A “pre-site field review” involves an inspection by ODNR of the area around the location of a proposed Class II well. The review is intended to identify all water wells, dwellings and surface bodies of water within the area of review. If these types of features are identified in close proximity to the proposed injection well, ODNR has the regulatory discretion to impose additional requirements on the applicant. Likewise, ODNR has the discretion to order seismic testing and monitoring if it believes those are necessary or warranted based on its review of the area.
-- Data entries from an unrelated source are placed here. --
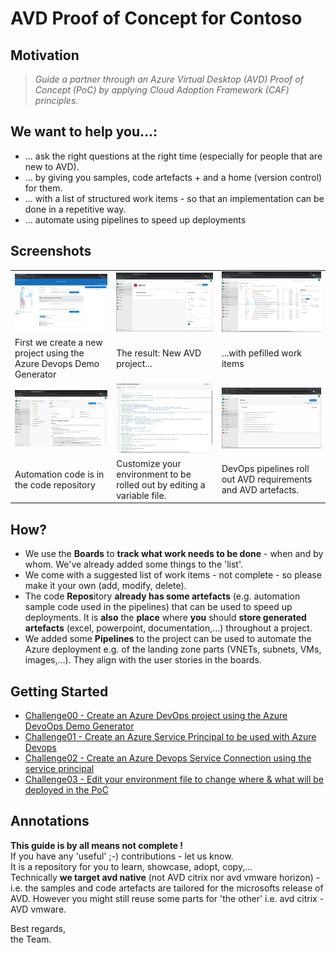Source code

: # AVD Proof of Concept for Contoso

## Motivation
>*Guide a partner through an Azure Virtual Desktop (AVD) Proof of Concept (PoC) by applying Cloud Adoption Framework (CAF) principles.*
 

## We want to help you...:
- ... ask the right questions at the right time (especially for people that are new to AVD).
- ... by giving you samples, code artefacts + and a home (version control) for them.
- ... with a list of structured work items - so that an implementation can be done in a repetitive way.
- ... automate using pipelines to speed up deployments

## Screenshots
|  |  |  |
|--|--|--|
| ![Azure DevOps Demogenerator](./images/devopsdemogenerator.png) | ![New project](./images/newavdproject.png) | ![work items](/images/workitembacklog.png) |
| First we create a new project using the Azure Devops Demo Generator | The result: New AVD project... | ...with pefilled work items |
| ![code repository](./images/repository.png) | ![environment variable yaml file](./images/environmentfile.png) |![Azure DevOps pipelines](./images/pipelines.png) |  
| Automation code is in the code repository | Customize your environment to be rolled out by editing a variable file. |DevOps pipelines roll out AVD requirements and AVD artefacts. |  


## How?
- We use the **Boards** to **track what work needs to be done** - when and by whom. We've already added some things to the 'list'.
- We come with a suggested list of work items - not complete - so please make it your own (add, modify, delete). 
- The code **Repos**itory **already has some artefacts** (e.g. automation sample code used in the pipelines) that can be used to speed up deployments. It is **also** the **place** where **you** should **store generated artefacts** (excel, powerpoint, documentation,...) throughout a project. 
- We added some **Pipelines** to the project can be used to automate the Azure deployment e.g. of the landing zone parts (VNETs, subnets, VMs, images,...). They align with the user stories in the boards. 

## Getting Started
- [Challenge00 - Create an Azure DevOps project using the Azure DevoOps Demo Generator](./challenges/00-setup/readme.md)
- [Challenge01 - Create an Azure Service Principal to be used with Azure Devops](./challenges/01-createserviceprincipal/readme.md)
- [Challenge02 - Create an Azure Devops Service Connection using the service principal](./challenges/02-createserviceconnection/readme.md)
- [Challenge03 - Edit your environment file to change where & what will be deployed in the PoC](./challenges/03-editenvironmentfile/readme.md)

## Annotations
**This guide is by all means not complete !**  
If you have any 'useful' ;-) contributions - let us know.  
It is a repository for you to learn, showcase, adopt, copy,...  
Technically **we target avd native** (not AVD citrix nor avd vmware horizon) - i.e. the samples and code artefacts are tailored for the microsofts release of AVD. However you might still reuse some parts for 'the other' i.e. avd citrix - AVD vmware.
  
Best regards,  
the Team.

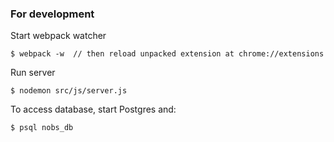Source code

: ### For development

Start webpack watcher

    $ webpack -w  // then reload unpacked extension at chrome://extensions
    
Run server

    $ nodemon src/js/server.js
    
To access database, start Postgres and:

    $ psql nobs_db
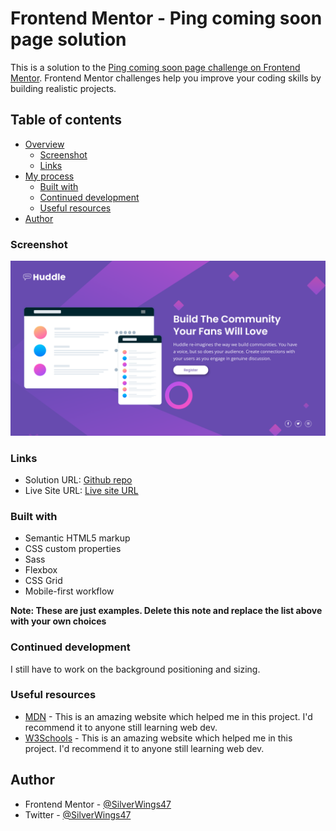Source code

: # Frontend Mentor - Ping coming soon page solution

This is a solution to the [Ping coming soon page challenge on Frontend Mentor](https://www.frontendmentor.io/challenges/ping-single-column-coming-soon-page-5cadd051fec04111f7b848da). Frontend Mentor challenges help you improve your coding skills by building realistic projects. 

## Table of contents

- [Overview](#overview)
  - [Screenshot](#screenshot)
  - [Links](#links)
- [My process](#my-process)
  - [Built with](#built-with)
  - [Continued development](#continued-development)
  - [Useful resources](#useful-resources)
- [Author](#author)


### Screenshot

![Screenshot](images/Screenshot.png)

### Links

- Solution URL: [Github repo](https://github.com/SilverWings47/ping-coming-soon-page)
- Live Site URL: [Live site URL](https://app.netlify.com/sites/gleeful-valkyrie-5913b3/overview)

### Built with

- Semantic HTML5 markup
- CSS custom properties
- Sass
- Flexbox
- CSS Grid
- Mobile-first workflow

**Note: These are just examples. Delete this note and replace the list above with your own choices**

### Continued development

I still have to work on the background positioning and sizing.

### Useful resources

- [MDN](https://developer.mozilla.org/) - This is an amazing website which helped me in this project. I'd recommend it to anyone still learning web dev.
- [W3Schools](https://www.w3schools.com/) - This is an amazing website which helped me in this project. I'd recommend it to anyone still learning web dev.

## Author

- Frontend Mentor - [@SilverWings47](https://www.frontendmentor.io/profile/SilverWings47)
- Twitter - [@SilverWings47](https://www.twitter.com/iSilverWings)
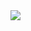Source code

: <img src="https://capsule-render.vercel.app/api?type=waving&color=auto&height=300&section=header&text=just%20Do%20It!!&fontSize=58" />

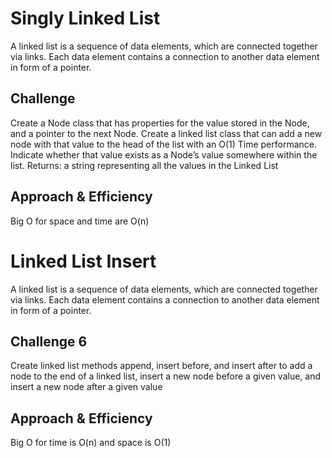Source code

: # Singly Linked List
A linked list is a sequence of data elements, which are connected together via links. Each data element contains a connection to another data element in form of a pointer.

## Challenge
Create a Node class that has properties for the value stored in the Node, and a pointer to the next Node.
Create a linked list class that can add a new node with that value to the head of the list with an O(1) Time performance. Indicate whether that value exists as a Node’s value somewhere within the list.
Returns: a string representing all the values in the Linked List

## Approach & Efficiency
Big O for space and time are O(n)

# Linked List Insert

A linked list is a sequence of data elements, which are connected together via links. Each data element contains a connection to another data element in form of a pointer.

## Challenge 6

Create linked list methods append, insert before, and insert after to add a node to the end of a linked list, insert a new node before a given value, and insert a new node after a given value

## Approach & Efficiency

Big O for time is O(n) and space is O(1)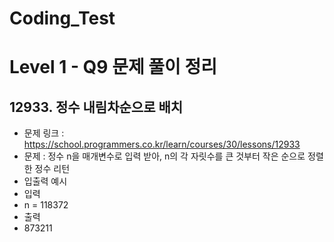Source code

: # Coding_Test

# Level 1 - Q9 문제 풀이 정리

## 12933. 정수 내림차순으로 배치
- 문제 링크 : https://school.programmers.co.kr/learn/courses/30/lessons/12933
- 문제 : 정수 n을 매개변수로 입력 받아, n의 각 자릿수를 큰 것부터 작은 순으로 정렬한 정수 리턴
- 입출력 예시
- 입력
- n = 118372
- 출력
- 873211
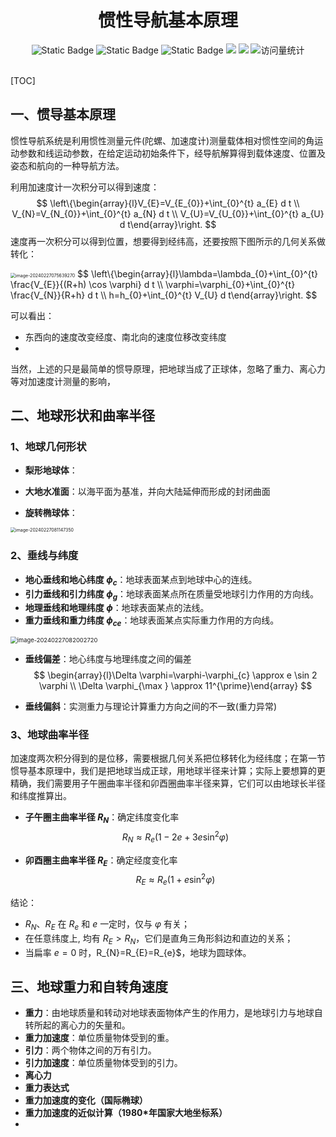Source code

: <div align="center">
    <a name="Top"></a>
	<h1>惯性导航基本原理</h1>
    <img alt="Static Badge" src="https://img.shields.io/badge/QQ-1482275402-red">
    <img alt="Static Badge" src="https://img.shields.io/badge/%E5%BE%AE%E4%BF%A1-lizhengxiao99-green">
    <img alt="Static Badge" src="https://img.shields.io/badge/Email-dauger%40126.com-brown">
    <a href="https://blog.csdn.net/daoge2666/"><img src="https://img.shields.io/badge/CSDN-论坛-c32136" /></a>
    <a href="https://www.zhihu.com/people/dao-ge-92-60/"><img src="https://img.shields.io/badge/Zhihu-知乎-blue" /></a>
    <img src="https://komarev.com/ghpvc/?username=LiZhengXiao99&label=Views&color=0e75b6&style=flat" alt="访问量统计" />
</div>

<br/>

[TOC]

## 一、惯导基本原理

惯性导航系统是利用惯性测量元件(陀螺、加速度计)测量载体相对惯性空间的角运动参数和线运动参数，在给定运动初始条件下，经导航解算得到载体速度、位置及姿态和航向的一种导航方法。

利用加速度计一次积分可以得到速度：
$$
\left\{\begin{array}{l}V_{E}=V_{E_{0}}+\int_{0}^{t} a_{E} d t \\ V_{N}=V_{N_{0}}+\int_{0}^{t} a_{N} d t \\ V_{U}=V_{U_{0}}+\int_{0}^{t} a_{U} d t\end{array}\right.
$$
速度再一次积分可以得到位置，想要得到经纬高，还要按照下图所示的几何关系做转化：

<img src="https://pic-bed-1316053657.cos.ap-nanjing.myqcloud.com/img/image-20240227075639270.png" alt="image-20240227075639270" style="zoom:50%;" />
$$
\left\{\begin{array}{l}\lambda=\lambda_{0}+\int_{0}^{t} \frac{V_{E}}{(R+h) \cos \varphi} d t \\ \varphi=\varphi_{0}+\int_{0}^{t} \frac{V_{N}}{R+h} d t \\ h=h_{0}+\int_{0}^{t} V_{U} d t\end{array}\right.
$$

可以看出：

* 东西向的速度改变经度、南北向的速度位移改变纬度
* 

当然，上述的只是最简单的惯导原理，把地球当成了正球体，忽略了重力、离心力等对加速度计测量的影响，



## 二、地球形状和曲率半径

### 1、地球几何形状

* **梨形地球体**：
* **大地水准面**：以海平面为基准，并向大陆延伸而形成的封闭曲面

* **旋转椭球体**：

<img src="https://pic-bed-1316053657.cos.ap-nanjing.myqcloud.com/img/image-20240227081147350.png" alt="image-20240227081147350" style="zoom:50%;" />

### 2、垂线与纬度

* **地心垂线和地心纬度 $\phi_c$**：地球表面某点到地球中心的连线。
* **引力垂线和引力纬度 $\phi_g$**：地球表面某点所在质量受地球引力作用的方向线。
* **地理垂线和地理纬度 $\phi$**：地球表面某点的法线。
* **重力垂线和重力纬度 $\phi_{ce}$**：地球表面某点实际重力作用的方向线。

<img src="https://pic-bed-1316053657.cos.ap-nanjing.myqcloud.com/img/image-20240227082002720.png" alt="image-20240227082002720" style="zoom:67%;" />

* **垂线偏差**：地心纬度与地理纬度之间的偏差
  $$
  \begin{array}{l}\Delta \varphi=\varphi-\varphi_{c} \approx e \sin 2 \varphi \\ \Delta \varphi_{\max } \approx 11^{\prime}\end{array}
  $$

* **垂线偏斜**：实测重力与理论计算重力方向之间的不一致(重力异常)

### 3、地球曲率半径

加速度两次积分得到的是位移，需要根据几何关系把位移转化为经纬度；在第一节惯导基本原理中，我们是把地球当成正球，用地球半径来计算；实际上要想算的更精确，我们需要用子午圈曲率半径和卯酉圈曲率半径来算，它们可以由地球长半径和纬度推算出。

* **子午圈主曲率半径 $R_N$**：确定纬度变化率
  $$
  R_{N} \approx R_{e}\left(1-2 e+3 e \sin ^{2} \varphi\right)
  $$

* **卯酉圈主曲率半径 $R_E$**：确定经度变化率
  $$
  R_{E} \approx R_{e}\left(1+e \sin ^{2} \varphi\right)
  $$

结论：

* $R_{N} 、 R_{E}$ 在 $R_{e}$ 和 $e$ 一定时，仅与 $\varphi$ 有关；
* 在任意纬度上, 均有 $R_{E}>R_{N}$，它们是直角三角形斜边和直边的关系；
* 当扁率 $e=0$ 时，R_{N}=R_{E}=R_{e}$，地球为圆球体。

## 三、地球重力和自转角速度

* **重力**：由地球质量和转动对地球表面物体产生的作用力，是地球引力与地球自转所起的离心力的矢量和。
* **重力加速度**：单位质量物体受到的重。
* **引力**：两个物体之间的万有引力。
* **引力加速度**：单位质量物体受到的引力。
* **离心力**
* **重力表达式**
* **重力加速度的变化（国际椭球）**
* **重力加速度的近似计算（1980*年国家大地坐标系）**
* 















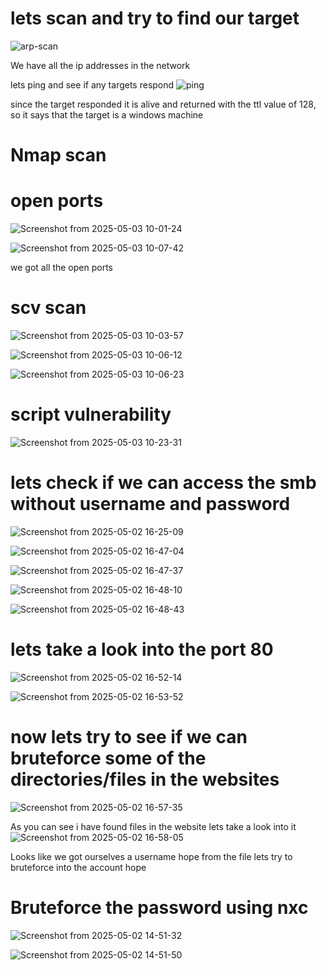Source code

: # lets scan and try to find our target

![arp-scan](https://github.com/user-attachments/assets/e5e4f865-1a97-4d9d-822f-a3ba2b101c14)



We have all the ip addresses in the network

lets ping and see if any targets respond
![ping](https://github.com/user-attachments/assets/3604ee9b-569e-4084-8bf4-7074f1e16c25)



since the target responded it is alive and returned with the ttl value of 128, so it says that the target is a
windows machine

# Nmap scan
# open  ports

![Screenshot from 2025-05-03 10-01-24](https://github.com/user-attachments/assets/6ca82070-9162-40a4-b52e-658c3b4ed75c)

![Screenshot from 2025-05-03 10-07-42](https://github.com/user-attachments/assets/bcbf99ea-2157-412a-a896-9f4d5a3fd035)



we got all the open ports

# scv scan
![Screenshot from 2025-05-03 10-03-57](https://github.com/user-attachments/assets/346186e8-8b7e-4ff0-b001-5ac7b9d591db)

![Screenshot from 2025-05-03 10-06-12](https://github.com/user-attachments/assets/669824df-048e-47a0-b6a9-c1e25b4759ef)

![Screenshot from 2025-05-03 10-06-23](https://github.com/user-attachments/assets/058cf2c2-bed9-4e65-a6e4-f5fb092148f7)



# script vulnerability

![Screenshot from 2025-05-03 10-23-31](https://github.com/user-attachments/assets/89b2f4e6-a3d9-491e-8a76-f16010298a0e)


# lets check if we can access the smb without username and password

![Screenshot from 2025-05-02 16-25-09](https://github.com/user-attachments/assets/a9040c69-c9dc-4fa2-b511-0d0aa7e30108)

![Screenshot from 2025-05-02 16-47-04](https://github.com/user-attachments/assets/8f2961b3-c5a3-478f-9072-7510cd850d01)

![Screenshot from 2025-05-02 16-47-37](https://github.com/user-attachments/assets/4ed5a57c-d7c5-4aa1-84eb-342b7561ae73)

![Screenshot from 2025-05-02 16-48-10](https://github.com/user-attachments/assets/0282f645-899e-4d5b-bd6d-c07c67d7a4fd)

![Screenshot from 2025-05-02 16-48-43](https://github.com/user-attachments/assets/e7b0cd18-c875-4acf-b7e4-69a04503b4e8)


# lets take a look into the port 80

![Screenshot from 2025-05-02 16-52-14](https://github.com/user-attachments/assets/2bee1c30-0f48-4b69-93b3-00b2f3968193)


![Screenshot from 2025-05-02 16-53-52](https://github.com/user-attachments/assets/4a52c65a-343c-42f3-87ff-604efaf8fb34)



# now lets try to see if we can bruteforce some of the directories/files in the websites
![Screenshot from 2025-05-02 16-57-35](https://github.com/user-attachments/assets/7b4e3d84-9856-47c4-bb62-adbf34d1bce0)


As you can see i have found files in the website lets take a look into it
![Screenshot from 2025-05-02 16-58-05](https://github.com/user-attachments/assets/309f1224-adb9-436b-b9f2-9740c1eee25b)


Looks like we got ourselves a username hope from the file 
lets try to bruteforce into the account hope

# Bruteforce the password using nxc

![Screenshot from 2025-05-02 14-51-32](https://github.com/user-attachments/assets/fcdf4b49-45d1-4765-b73d-06ac46864a6f)

![Screenshot from 2025-05-02 14-51-50](https://github.com/user-attachments/assets/82d93a3a-f612-4a00-83d4-43186a22ddd4)


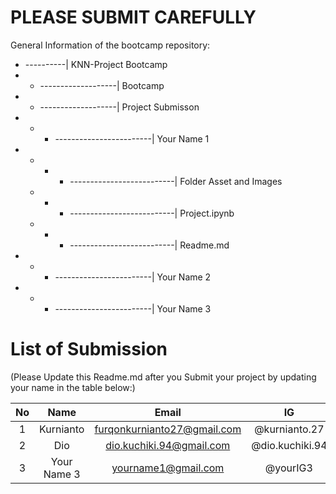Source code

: # PLEASE SUBMIT CAREFULLY
General Information of the bootcamp repository:
* ----------| KNN-Project Bootcamp
* * -------------------| Bootcamp
* * -------------------| Project Submisson
* * * ------------------------| Your Name 1
* * * * --------------------------| Folder Asset and Images 
  * * * --------------------------| Project.ipynb
  * * * --------------------------| Readme.md
* * * ------------------------| Your Name 2
* * * ------------------------| Your Name 3
  
# List of Submission 
(Please Update this Readme.md after you Submit your project by updating your name in the table below:)

| No | Name  | Email |IG | Status | Remark |
|:--:|:-------------:|:-------------:|:-----:|:-----:|:-----:|
| 1| Kurnianto      | furqonkurnianto27@gmail.com     | @kurnianto.27 | ✅ | Done |
| 2| Dio      | dio.kuchiki.94@gmail.com     | @dio.kuchiki.94 | - | Waiting |
| 3| Your Name 3     | yourname1@gmail.com      | @yourIG3 | - | Waiting |
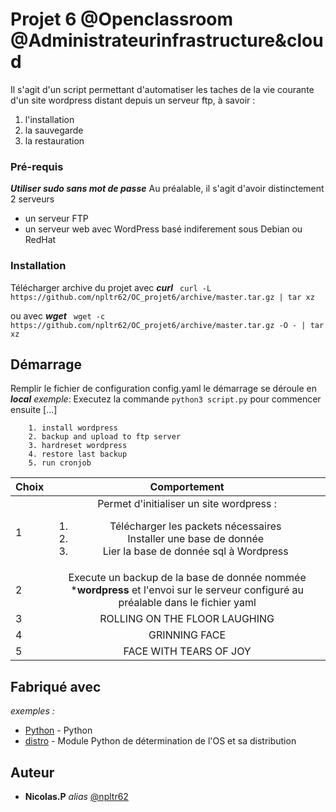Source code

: # Projet 6 @Openclassroom @Administrateurinfrastructure&cloud

Il s'agit d'un script permettant d'automatiser les taches de la vie courante d'un site wordpress distant depuis un serveur ftp, à savoir :

1. l'installation
2. la sauvegarde
3. la restauration

### Pré-requis
***Utiliser sudo sans mot de passe***
Au préalable, il s'agit d'avoir distinctement 2 serveurs
- un serveur FTP
- un serveur web avec WordPress basé indiferement sous Debian ou RedHat 

### Installation
Télécharger archive du projet avec ***curl***
`` curl -L https://github.com/npltr62/OC_projet6/archive/master.tar.gz | tar xz``

ou avec ***wget***
`` wget -c https://github.com/npltr62/OC_projet6/archive/master.tar.gz -O - | tar xz``

## Démarrage
Remplir le fichier de configuration config.yaml
le démarrage se déroule en ***local***
_exemple_: Executez la commande ``python3 script.py`` pour commencer ensuite [...]

        1. install wordpress
        2. backup and upload to ftp server
        3. hardreset wordpress
        4. restore last backup
        5. run cronjob

|   Choix   |  Comportement    |
|---    |:-:    |
|   1   |    Permet d'initialiser un site wordpress :   <ol><li>Télécharger les packets nécessaires</li><li>Installer une base de donnée</li><li>Lier la base de donnée sql à Wordpress</li></ol>    |
|   2   |    Execute un backup de la base de donnée nommée ***wordpress** et l'envoi sur le serveur configuré au préalable dans le fichier yaml   |
|   3   |    ROLLING ON THE FLOOR LAUGHING    |
|   4   |    GRINNING FACE    |
|   5   |    FACE WITH TEARS OF JOY   |



## Fabriqué avec

_exemples :_
* [Python](https://www.python.org/) - Python
* [distro](https://github.com/python-distro/distro) - Module Python de détermination de l'OS et sa distribution

## Auteur
* **Nicolas.P** _alias_ [@npltr62](https://github.com/npltr62)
After an injection well application is reviewed and deemed complete, ODNR also sends instructions for public notice to the well operator. Notice of the proposed permit is then published in the local newspaper by the operator. If there are relevant objections relating to public health or safety, or good conservation practices, ODNR may require a public hearing.

Injection Pressure

The surface injection pressure is initially set by a formula prescribed in OAC 1501:9-3-07 (D) taking into account the specific gravity of the injectate. Thereafter, the well operator reports the specific gravity of the injectate to ODNR on a quarterly basis. If necessary, ODNR can adjust the permitted pressure to ensure that the water is being safely assimilated into the geologic formation.

Mechanical integrity of the well is determined before injection. Thereafter, the regulations require continuous monitoring or monthly mini-tests. Production casing need be at least 300 feet above the injection zone and tubing and packer are required.

On the surface, the injection well facility must be within a dike area with a 30 mil liner or a concrete dike. The truck unloading pad must be concrete with a drain, vault and sump.

ODNR conducts unannounced inspections on each well every 11 to 12 weeks. The inspections include a check of injection and annulus pressures to insure integrity. There is also an overall inspection of the facility and pipelines for leaks.


In the first quarter of 2011, a series of small-magnitude earthquakes occurred in the Youngstown area. After a thorough investigation, ODNR concluded that they had been induced by a nearby injection well — the result of a confluence of extremely rare circumstances. In fact, all evidence indicates that properly located Class II injection wells will not cause earthquakes. See: “Preliminary Report on the Northstar I Class II Injection Well and The Seismic Events in the Youngstown, Ohio, Area,” ODNR, March 2012.

As a result of the Youngstown incident, Ohio adopted new procedures to ensure the set of circumstances that led to seismic activity is not repeated. This comprehensive list of new standards prohibits the drilling of any new wells in the Precambrian basement rock formation and requires thorough reviews and analysis of geologic data as well as ongoing evaluation, monitoring and testing. Read the complete list of standards adopted in March 2012.


Brine and other liquid wastes are an unavoidable by-product of oil and gas production. To the extent they cannot be recycled, underground injection — with appropriate safeguards — is currently one of the most reliable and safe disposal methods available.